START Records shown

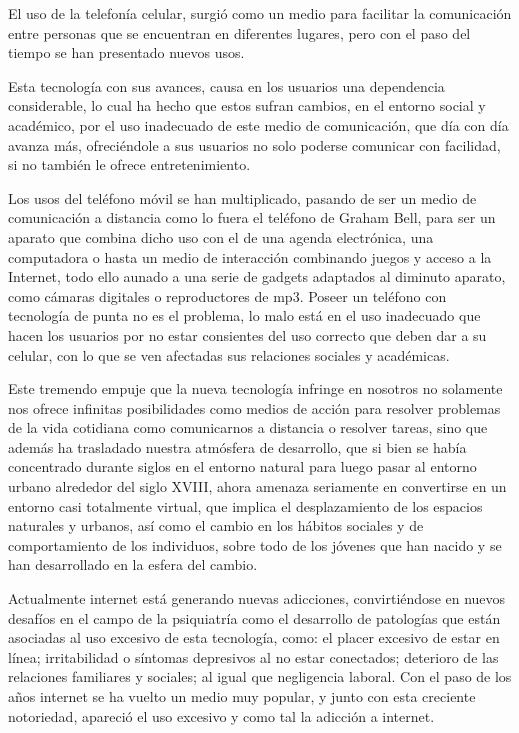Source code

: \documentclass[10pt,a4paper]{article}
\begin{document}
El uso de la telefon{\'i}a celular, surgi{\'o} como un medio para facilitar la comunicaci{\'o}n entre personas que se encuentran en diferentes lugares, pero con el paso del tiempo se han presentado nuevos usos.

Esta tecnolog{\'i}a con sus avances, causa en los usuarios una dependencia considerable, lo cual ha hecho que estos sufran cambios, en el entorno social y acad{\'e}mico, por el uso inadecuado de este medio de comunicaci{\'o}n, que d{\'i}a con d{\'i}a avanza m{\'a}s, ofreci{\'e}ndole a sus usuarios no solo poderse comunicar con facilidad, si no tambi{\'e}n le ofrece entretenimiento.

Los usos del tel{\'e}fono m{\'o}vil se han multiplicado, pasando de ser un medio de comunicaci{\'o}n a distancia como lo fuera el tel{\'e}fono de Graham Bell, para ser un aparato que combina dicho uso con el de una agenda electr{\'o}nica, una computadora o hasta un medio de interacci{\'o}n combinando juegos y acceso a la Internet, todo ello aunado a una serie de gadgets adaptados al diminuto aparato, como c{\'a}maras digitales o reproductores de mp3.
Poseer un tel{\'e}fono con tecnolog{\'i}a de punta no es el problema, lo malo est{\'a} en el uso inadecuado que hacen los usuarios por no estar consientes del uso correcto que deben dar a su celular, con lo que se ven afectadas sus relaciones sociales y acad{\'e}micas.

Este tremendo empuje que la nueva tecnolog{\'i}a infringe en nosotros no solamente nos ofrece infinitas posibilidades como medios de acci{\'o}n para resolver problemas de la vida cotidiana como comunicarnos a distancia o resolver tareas, sino que adem{\'a}s ha trasladado nuestra atm{\'o}sfera de desarrollo, que si bien se hab{\'i}a concentrado durante siglos en el entorno natural para luego pasar al entorno urbano alrededor del siglo XVIII, ahora amenaza seriamente en convertirse en un entorno casi totalmente virtual, que implica el desplazamiento de los espacios naturales y urbanos, as{\'i} como el cambio en los h{\'a}bitos sociales y de comportamiento de los individuos, sobre todo de los j{\'o}venes que han nacido y se han desarrollado en la esfera del cambio.

Actualmente internet est{\'a} generando nuevas adicciones, convirti{\'e}ndose en nuevos desaf{\'i}os en el campo de la psiquiatr{\'i}a como el desarrollo de patolog{\'i}as que est{\'a}n asociadas al uso excesivo de esta tecnolog{\'i}a, como: el placer excesivo de estar en l{\'i}nea; irritabilidad o s{\'i}ntomas depresivos al no estar conectados; deterioro de las relaciones familiares y sociales; al igual que negligencia laboral. Con el paso de los a{\~n}os internet se ha vuelto un medio muy popular, y junto con esta creciente notoriedad, apareci{\'o} el uso excesivo y como tal la adicci{\'o}n a internet.
\end{document}
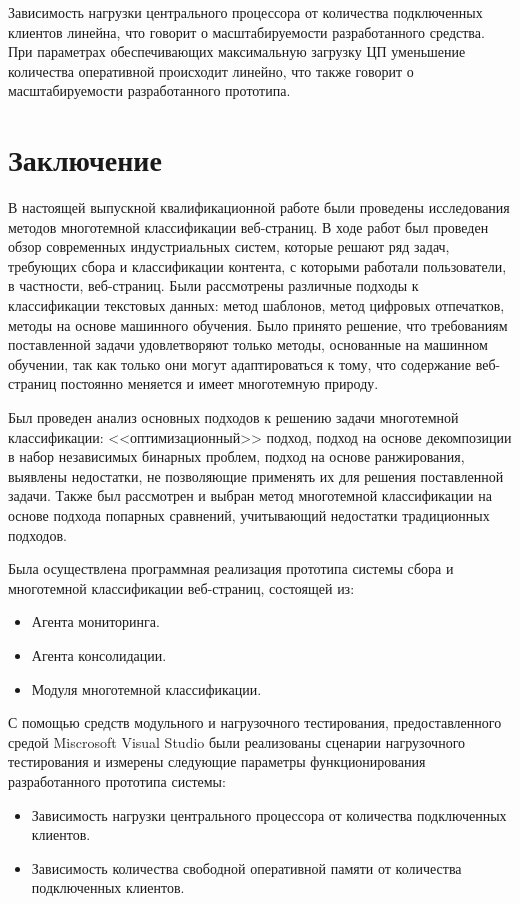 \documentclass[russian, utf8, emptystyle]{eskdtext}
\begin{document}
Зависимость нагрузки центрального процессора от количества подключенных клиентов линейна, что говорит о масштабируемости разработанного средства. При параметрах обеспечивающих максимальную загрузку ЦП уменьшение количества оперативной происходит линейно, что также говорит о масштабируемости разработанного прототипа.


\section {Заключение}
В настоящей выпускной квалификационной работе были проведены исследования методов многотемной классификации веб-страниц. В ходе работ был проведен обзор современных индустриальных систем, которые решают ряд задач, требующих сбора и классификации контента, с которыми работали пользователи, в частности, веб-страниц. Были рассмотрены различные подходы к классификации текстовых данных: метод шаблонов, метод цифровых отпечатков, методы на основе машинного обучения. Было принято решение, что требованиям поставленной задачи удовлетворяют только методы, основанные на машинном обучении, так как только они могут адаптироваться к тому, что содержание веб-страниц постоянно меняется и имеет многотемную природу. 

Был проведен анализ основных подходов к решению задачи многотемной классификации: <<оптимизационный>> подход, подход на основе декомпозиции в набор независимых бинарных проблем, подход на основе ранжирования, выявлены недостатки, не позволяющие применять их для решения поставленной задачи. Также был рассмотрен и выбран метод многотемной классификации на основе подхода попарных сравнений, учитывающий недостатки традиционных подходов.



Была осуществлена программная реализация прототипа системы сбора и многотемной классификации веб-страниц, состоящей из:
\begin{itemize}
	\item Агента мониторинга.
	\item Агента консолидации.
	\item Модуля многотемной классификации.
\end{itemize}

С помощью средств модульного и нагрузочного тестирования, предоставленного средой Miscrosoft Visual Studio были реализованы сценарии нагрузочного тестирования и измерены следующие параметры функционирования разработанного прототипа системы:
\begin{itemize}
	\item Зависимость нагрузки центрального процессора от количества подключенных клиентов.
	\item Зависимость количества свободной оперативной памяти от количества подключенных клиентов.
\end{itemize}
\end{document}
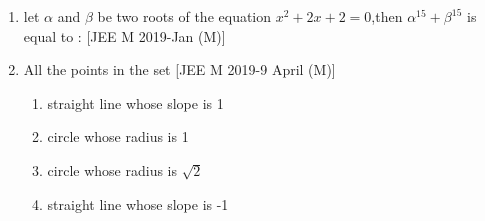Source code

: \documentclass[journal,12pt,twocolumn,article]{IEEEtran}
\theoremstyle{remark}
\begin{document}
\begin{enumerate}[start = 14]
\item let $\alpha$ and $\beta$ be two roots of the equation $x^2+2x+2=0$,then $\alpha^{15}+\beta^{15}$ is equal to :                                       
\hfill{[JEE M 2019-Jan (M)]}                       
\begin{enumerate}                                   
\end{enumerate}

\item  All the points in the set 
\hfill{[JEE M 2019-9 April (M)]}                    
\begin{enumerate}                                   
                              
\item straight line whose slope is 1                
                             
\item circle whose radius is 1                      

\item circle whose radius is $\sqrt2$

\item straight line whose slope is -1

\end{enumerate}
\end{enumerate}
\end{document}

END Records shown

* Directions *
Reproduce only the lines from the beginning of the data through the line that contains "le ofrece entretenimiento.", both included, and please drop the pictures.

* Reply *
Source code

: \documentclass[10pt,a4paper]{article}
\begin{document}
El uso de la telefon{\'i}a celular, surgi{\'o} como un medio para facilitar la comunicaci{\'o}n entre personas que se encuentran en diferentes lugares, pero con el paso del tiempo se han presentado nuevos usos.

Esta tecnolog{\'i}a con sus avances, causa en los usuarios una dependencia considerable, lo cual ha hecho que estos sufran cambios, en el entorno social y acad{\'e}mico, por el uso inadecuado de este medio de comunicaci{\'o}n, que d{\'i}a con d{\'i}a avanza m{\'a}s, ofreci{\'e}ndole a sus usuarios no solo poderse comunicar con facilidad, si no tambi{\'e}n le ofrece entretenimiento.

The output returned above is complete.